日高税務会計事務所

目的を持って数値を比較しよう!

22.02.16 | 所長メルマガ

普段は不摂生である人が健康診断の直前に調整を行い、検査結果でかろうじて可と判定され安心すると言う話しがある。会社の業績の善し悪しを見る場合、決算や月次等の財務諸表を用いて行う。もちろん数字に表れない部分も多少はあるはずだが大抵は問題無い。決算で赤字が二期続くと金融機関等の評価が下がると言われているので、減価償却費を計上しなかったり、在庫を増やしたり、買掛金や未払費用の計上を減らしたりして利益を出すことがある。いわゆる粉飾決算である。中小零細企業は株主と経営者は大抵同じ(同族会社)だから問題とならないことが多い。
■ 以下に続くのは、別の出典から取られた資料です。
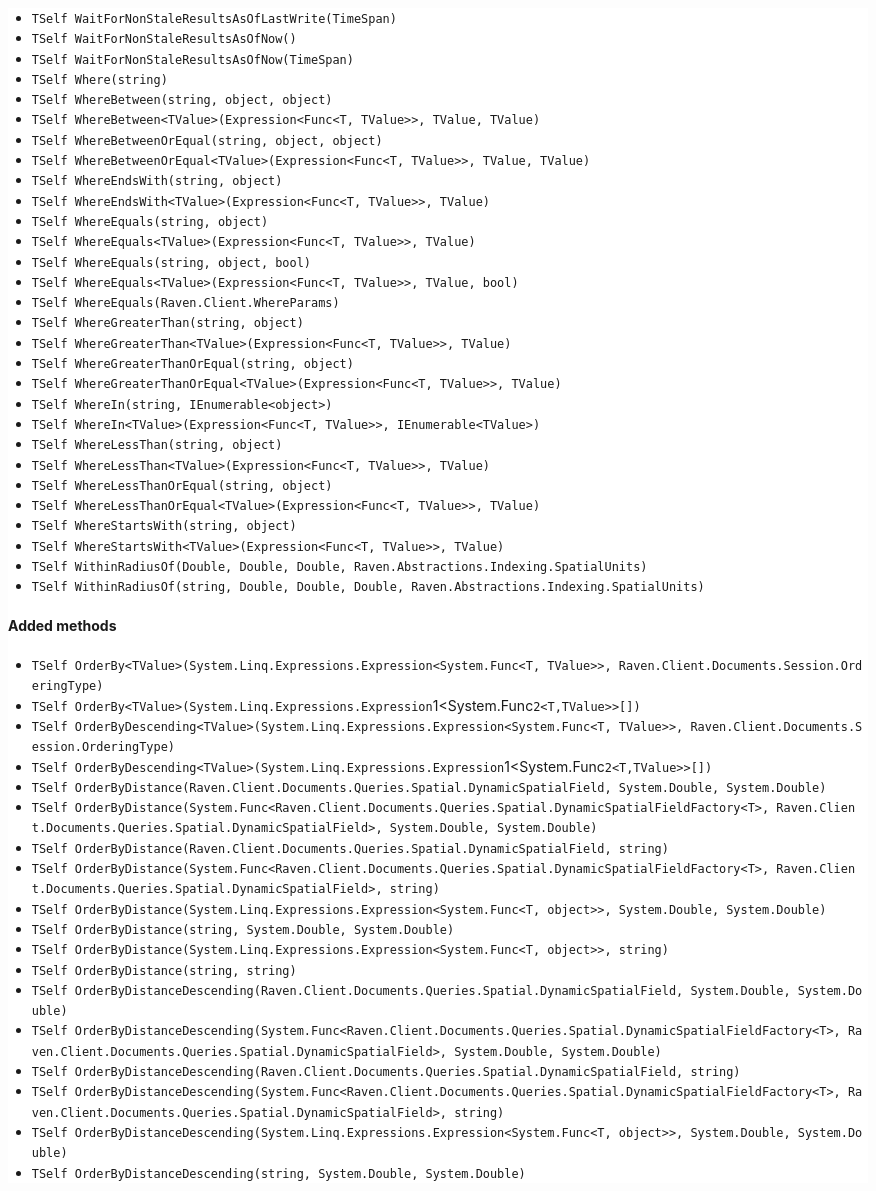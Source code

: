 * `TSelf WaitForNonStaleResultsAsOfLastWrite(TimeSpan)`
* `TSelf WaitForNonStaleResultsAsOfNow()`
* `TSelf WaitForNonStaleResultsAsOfNow(TimeSpan)`
* `TSelf Where(string)`
* `TSelf WhereBetween(string, object, object)`
* `TSelf WhereBetween<TValue>(Expression<Func<T, TValue>>, TValue, TValue)`
* `TSelf WhereBetweenOrEqual(string, object, object)`
* `TSelf WhereBetweenOrEqual<TValue>(Expression<Func<T, TValue>>, TValue, TValue)`
* `TSelf WhereEndsWith(string, object)`
* `TSelf WhereEndsWith<TValue>(Expression<Func<T, TValue>>, TValue)`
* `TSelf WhereEquals(string, object)`
* `TSelf WhereEquals<TValue>(Expression<Func<T, TValue>>, TValue)`
* `TSelf WhereEquals(string, object, bool)`
* `TSelf WhereEquals<TValue>(Expression<Func<T, TValue>>, TValue, bool)`
* `TSelf WhereEquals(Raven.Client.WhereParams)`
* `TSelf WhereGreaterThan(string, object)`
* `TSelf WhereGreaterThan<TValue>(Expression<Func<T, TValue>>, TValue)`
* `TSelf WhereGreaterThanOrEqual(string, object)`
* `TSelf WhereGreaterThanOrEqual<TValue>(Expression<Func<T, TValue>>, TValue)`
* `TSelf WhereIn(string, IEnumerable<object>)`
* `TSelf WhereIn<TValue>(Expression<Func<T, TValue>>, IEnumerable<TValue>)`
* `TSelf WhereLessThan(string, object)`
* `TSelf WhereLessThan<TValue>(Expression<Func<T, TValue>>, TValue)`
* `TSelf WhereLessThanOrEqual(string, object)`
* `TSelf WhereLessThanOrEqual<TValue>(Expression<Func<T, TValue>>, TValue)`
* `TSelf WhereStartsWith(string, object)`
* `TSelf WhereStartsWith<TValue>(Expression<Func<T, TValue>>, TValue)`
* `TSelf WithinRadiusOf(Double, Double, Double, Raven.Abstractions.Indexing.SpatialUnits)`
* `TSelf WithinRadiusOf(string, Double, Double, Double, Raven.Abstractions.Indexing.SpatialUnits)`

#### Added methods

* `TSelf OrderBy<TValue>(System.Linq.Expressions.Expression<System.Func<T, TValue>>, Raven.Client.Documents.Session.OrderingType)`
* `TSelf OrderBy<TValue>(System.Linq.Expressions.Expression`1<System.Func`2<T,TValue>>[])`
* `TSelf OrderByDescending<TValue>(System.Linq.Expressions.Expression<System.Func<T, TValue>>, Raven.Client.Documents.Session.OrderingType)`
* `TSelf OrderByDescending<TValue>(System.Linq.Expressions.Expression`1<System.Func`2<T,TValue>>[])`
* `TSelf OrderByDistance(Raven.Client.Documents.Queries.Spatial.DynamicSpatialField, System.Double, System.Double)`
* `TSelf OrderByDistance(System.Func<Raven.Client.Documents.Queries.Spatial.DynamicSpatialFieldFactory<T>, Raven.Client.Documents.Queries.Spatial.DynamicSpatialField>, System.Double, System.Double)`
* `TSelf OrderByDistance(Raven.Client.Documents.Queries.Spatial.DynamicSpatialField, string)`
* `TSelf OrderByDistance(System.Func<Raven.Client.Documents.Queries.Spatial.DynamicSpatialFieldFactory<T>, Raven.Client.Documents.Queries.Spatial.DynamicSpatialField>, string)`
* `TSelf OrderByDistance(System.Linq.Expressions.Expression<System.Func<T, object>>, System.Double, System.Double)`
* `TSelf OrderByDistance(string, System.Double, System.Double)`
* `TSelf OrderByDistance(System.Linq.Expressions.Expression<System.Func<T, object>>, string)`
* `TSelf OrderByDistance(string, string)`
* `TSelf OrderByDistanceDescending(Raven.Client.Documents.Queries.Spatial.DynamicSpatialField, System.Double, System.Double)`
* `TSelf OrderByDistanceDescending(System.Func<Raven.Client.Documents.Queries.Spatial.DynamicSpatialFieldFactory<T>, Raven.Client.Documents.Queries.Spatial.DynamicSpatialField>, System.Double, System.Double)`
* `TSelf OrderByDistanceDescending(Raven.Client.Documents.Queries.Spatial.DynamicSpatialField, string)`
* `TSelf OrderByDistanceDescending(System.Func<Raven.Client.Documents.Queries.Spatial.DynamicSpatialFieldFactory<T>, Raven.Client.Documents.Queries.Spatial.DynamicSpatialField>, string)`
* `TSelf OrderByDistanceDescending(System.Linq.Expressions.Expression<System.Func<T, object>>, System.Double, System.Double)`
* `TSelf OrderByDistanceDescending(string, System.Double, System.Double)`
税務署が利益隠しや過度な節税に敏感なように、融資を行う金融機関等は粉飾等に鼻が利く。過去三期分程度の決算書があれば、調整があるかどうか分かるだろう。気づいている上で限度の範囲内ならば融資は行ってもらえる。場合により担保や保証協会の保証などを付けて。さらに、公的融資や助成金の申請等を手伝ってくれる場合も会社のためでは無く、金融機関側のリスク回避のためと考えて良いだろう。
 毎月の状況は月次損益計算書等で見ることが出来る。多くの会社では売上が多い月少ない月などの季節変動がある。だから、数年の同月比較が使われる。単月だけを見ていても、状況が良くなっているのか悪くなっているのか分からないもの。季節変動を考慮に入れて景気動向の影響や自社の努力の結果などを総合的に見ていく。注目すべき数値は、売上粗利益(卸・小売業は売上総利益、製造・建設業は材料費+外注費)と経常利益です。一般に売上が注目されるが、利益率の高い商品等を扱った場合、粗利益が増え黒字が増える場合もある。また、経費節減のため売上・粗利益が共に減っても黒字の場合もあるからだ。これら三つの数字の変化の傾向を早く知るためには年計グラフを用いる。数値が3か月続けて減少の場合は対策を検討する必要があると言われる。その場合、売上と粗利益については、主要な商品別、得意先別(店舗個別)、担当者別などのより詳細な年計グラフを作成することが望ましい。主な経費については金額の多いものの動向だけ気に掛けていれば良い。貸借対照表項目は現金預金残高自己資本比率の確認だけでも十分なはず。ところで、月次損益の正確性を増すためには、売上と原価は発生基準で計上しないといけない。入金や支払い基準では一、二か月ズレてしまう。月々の在庫額(仕掛)に変動がある場合は概算等の棚卸が必要となる。賞与が生活給となっている会社では予定分の月割り当て計上が望ましい。また、月末の社会保険料などが多額の会社では、預金引落が無い場合は未払計上すべきだろう。
 ところで、予算(計画)がある場合は、実績と比べて欲しい。過去の状況との比較だけでは対応が遅れがちとなる。予定通りに行かないから、計画や対応を素早く変更し行動を変えることが必要に迫られる。目標の結果を出すために変化対応することとなる。実績が悪くて対策を行い挽回するのとでは差が大きい。
 同業者等との比較は参考程度だろう。新規参入で利益が上がってない場合は必要かも知れないが、ある程度成長してくると、平均より上であることを確認して安心するから。むしろ、モデルとなる優良企業と比較するのが良い。ただ、規模が違う場合が多いので、1人当たりとか、比率を比較の対象にすると良い。
 実態が個人と変わらず、節税等のための利益を低めにしている会社では、社長の報酬と親族の過大報酬(専従者給与を上回る分)は経費から除外して個人と比較する方法もあります。
目的が曖昧だとデータも不正確でも良しとなり、比較しても役に立たなかったり、自己満足で終わる。